The Moringa extract of the present invention is extracted with pure squeezing or a significant nonpolar extraction method (especially, hexane extraction). The moringa extract of the present invention may also be prepared by conventional methods known in the art, that is, under the conditions of ordinary temperature and pressure, using conventional solvents (e.g., water, anhydrous or hydrous lower Hot water extraction, room temperature extraction, warming extraction, ultrasonic extraction, supercritical extraction, etc.), which are conventionally used, for example, by adding water, alcohol, acetone, ethyl acetate, butyl acetate or 1,3-butylene glycol.

In addition, the extract may be further subjected to filtration or purification.

In addition, the Moringa extract of the present invention can be prepared in a powder state by an additional process such as vacuum distillation and freeze-drying or spray drying.

According to a preferred embodiment of the present invention, the moringa extract of the present invention includes not only the extract obtained by the above-mentioned extraction method, but also an extract obtained by supercritical extraction or ultrasonic extraction by decompression by carbon dioxide and high temperature.
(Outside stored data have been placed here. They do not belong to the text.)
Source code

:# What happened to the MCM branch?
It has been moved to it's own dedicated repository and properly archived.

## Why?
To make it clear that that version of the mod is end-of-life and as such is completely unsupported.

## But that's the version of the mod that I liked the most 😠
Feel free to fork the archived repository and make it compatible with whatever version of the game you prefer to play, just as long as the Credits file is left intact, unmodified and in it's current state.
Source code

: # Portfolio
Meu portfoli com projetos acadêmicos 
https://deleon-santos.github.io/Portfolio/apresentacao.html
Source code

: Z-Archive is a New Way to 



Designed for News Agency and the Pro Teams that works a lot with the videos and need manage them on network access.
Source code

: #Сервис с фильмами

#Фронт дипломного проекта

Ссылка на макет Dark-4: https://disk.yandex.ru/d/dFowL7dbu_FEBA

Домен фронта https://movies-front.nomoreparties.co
The supercritical fluid extraction refers to supercritical fluid extraction. Generally, the supercritical fluid is extracted from the liquid and the liquid when the gas reaches the critical point at high temperature and high pressure. (J. Chromatogr. A. 1998; 479: 200-205). In addition, it has been reported that the supercritical fluid has a polarity similar to that of a nonpolar solvent.

Carbon dioxide is a supercritical fluid with both liquid and gaseous nature, with the operation of supercritical fluid equipment reaching its critical pressure and temperature, resulting in increased solubility in fat-soluble solutes. When supercritical carbon dioxide passes through an extraction vessel containing a certain amount of sample, the lipophilic substance contained in the sample is extracted into supercritical carbon dioxide.

When the supernatant carbon dioxide containing a small amount of cosolvent is passed through the sample remaining in the extraction vessel after extracting the lipid-soluble substance, components that were not extracted by pure supercritical carbon dioxide can be extracted.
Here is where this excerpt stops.